Autor: Saachi Dalal, Hamid Abdullah, Surya Vaishnav, Jennifer Kasper, Rohaan Hegde, Ruchit Nagar
Rok vydání: 2021
Předmět:
DOI: 10.21203/rs.3.rs-655176/v1
Popis: Objective If Rajasthan, India was a country, it would rank 148th out of 192 for maternal mortality. Early identification of high-risk pregnant women, timely referral care, early intervention and delivery planning are key factors in reducing maternal mortality. To our knowledge, this is the first study to qualitatively assess the barriers and facilitators to uptake of referral services amongst high-risk pregnant women in rural Rajasthan. Methods Active pregnant women tracked digitally through the Khushi Baby platform in Udaipur, Rajasthan were considered from the sample frame. Pregnant women who had either severe hypertension or moderate/severe anemia were considered for inclusion. A purposive sample was approached to ensure a diversity of perspectives. In-depth individual interviews were conducted in the local dialect, Mewari. Interviews were transcribed, coded, and used for thematic generation, and organized as per the analytical framework described in the socio-ecological model. Results 19 high risk pregnant women of low socioeconomic backgrounds across 15 villages were interviewed. Barriers to referral care included lack of transportation, household responsibilities, and limited awareness, education, and social support. The most prominent barrier was lack of accompaniment to the referral center by a family member or health worker. Facilitators included available husbands, engaged heath workers, supportive neighbors, and other female family members who shared past experiences. Social support through accompaniment was noted to have the ability to overcome barriers. Conclusions Social support at the interpersonal and community level is key to overcoming referral care barriers faced by high-risk pregnant women in rural Rajasthan. Completion of antenatal referral care visits is essential to improvement in maternal and child health outcomes. A multi-faceted approach is needed to improve referral care completion for maternal health in rural Rajasthan.
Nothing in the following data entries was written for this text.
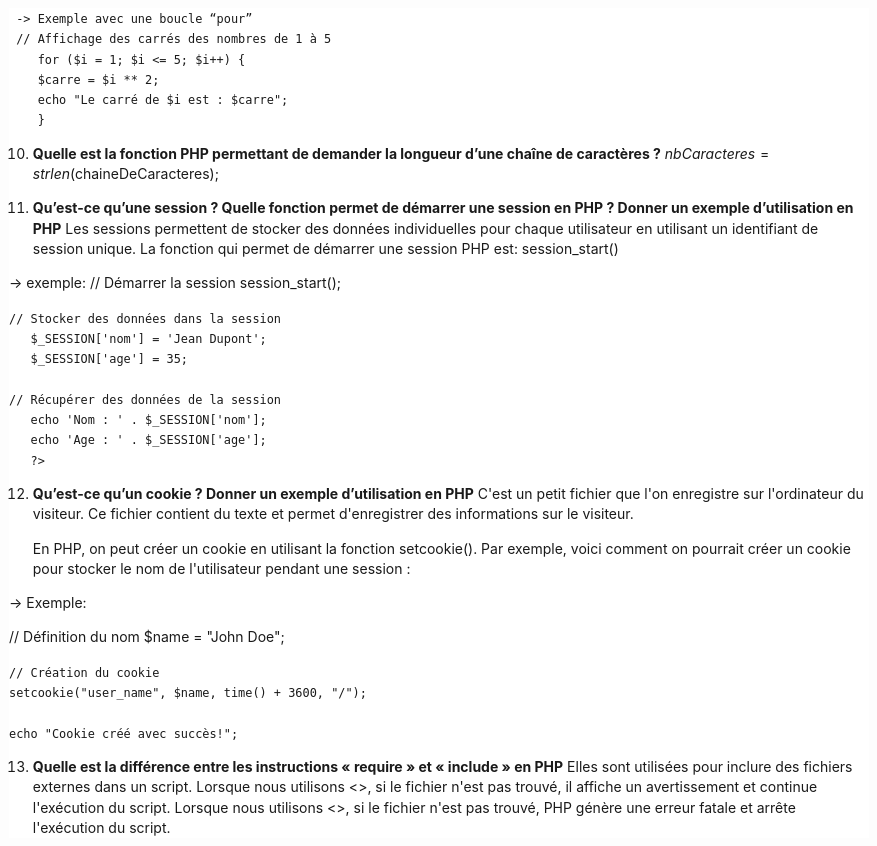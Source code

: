      -> Exemple avec une boucle “pour” 
     // Affichage des carrés des nombres de 1 à 5
        for ($i = 1; $i <= 5; $i++) {
        $carre = $i ** 2;
        echo "Le carré de $i est : $carre";
        }


10) __Quelle est la fonction PHP permettant de demander la longueur d’une chaîne de caractères ?__
        $nbCaracteres = strlen($chaineDeCaracteres);

11) __Qu’est-ce qu’une session ? Quelle fonction permet de démarrer une session en PHP ? Donner un 
exemple d’utilisation en PHP__
    Les sessions permettent de stocker des données individuelles pour chaque utilisateur en utilisant un identifiant de session unique.
    La fonction qui permet de démarrer une session PHP est: session_start()
  
   -> exemple:
    // Démarrer la session
       session_start();

    // Stocker des données dans la session
       $_SESSION['nom'] = 'Jean Dupont';
       $_SESSION['age'] = 35;

    // Récupérer des données de la session
       echo 'Nom : ' . $_SESSION['nom'];
       echo 'Age : ' . $_SESSION['age'];
       ?>


12) __Qu’est-ce qu’un cookie ? Donner un exemple d’utilisation en PHP__
    C'est un petit fichier que l'on enregistre sur l'ordinateur du visiteur.
    Ce fichier contient du texte et permet d'enregistrer des informations sur le visiteur.

    En PHP, on peut créer un cookie en utilisant la fonction setcookie(). Par exemple, voici comment on pourrait créer un cookie pour stocker
    le nom de l'utilisateur pendant une session :
    
   -> Exemple:
   
   // Définition du nom
    $name = "John Doe";

    // Création du cookie
    setcookie("user_name", $name, time() + 3600, "/");

    echo "Cookie créé avec succès!";


13) __Quelle est la différence entre les instructions « require » et « include » en PHP__
    Elles sont utilisées pour inclure des fichiers externes dans un script.
    Lorsque nous utilisons <<include>>, si le fichier n'est pas trouvé, il affiche un avertissement et continue 
    l'exécution du script.
    Lorsque nous utilisons <<require>>, si le fichier n'est pas trouvé, PHP génère une erreur fatale et arrête
    l'exécution du script.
The following interventions are likely to be effective: a) targeted awareness campaigns for ambulance availability for high-risk conditions; b) digital tools to improve planning and coordination among health workers; c) inclusion of screening indicators for social isolation as a risk factor; and d) incentivization of beneficiaries for referral completion. We are in the process of sharing these findings with the district and state government of Rajasthan.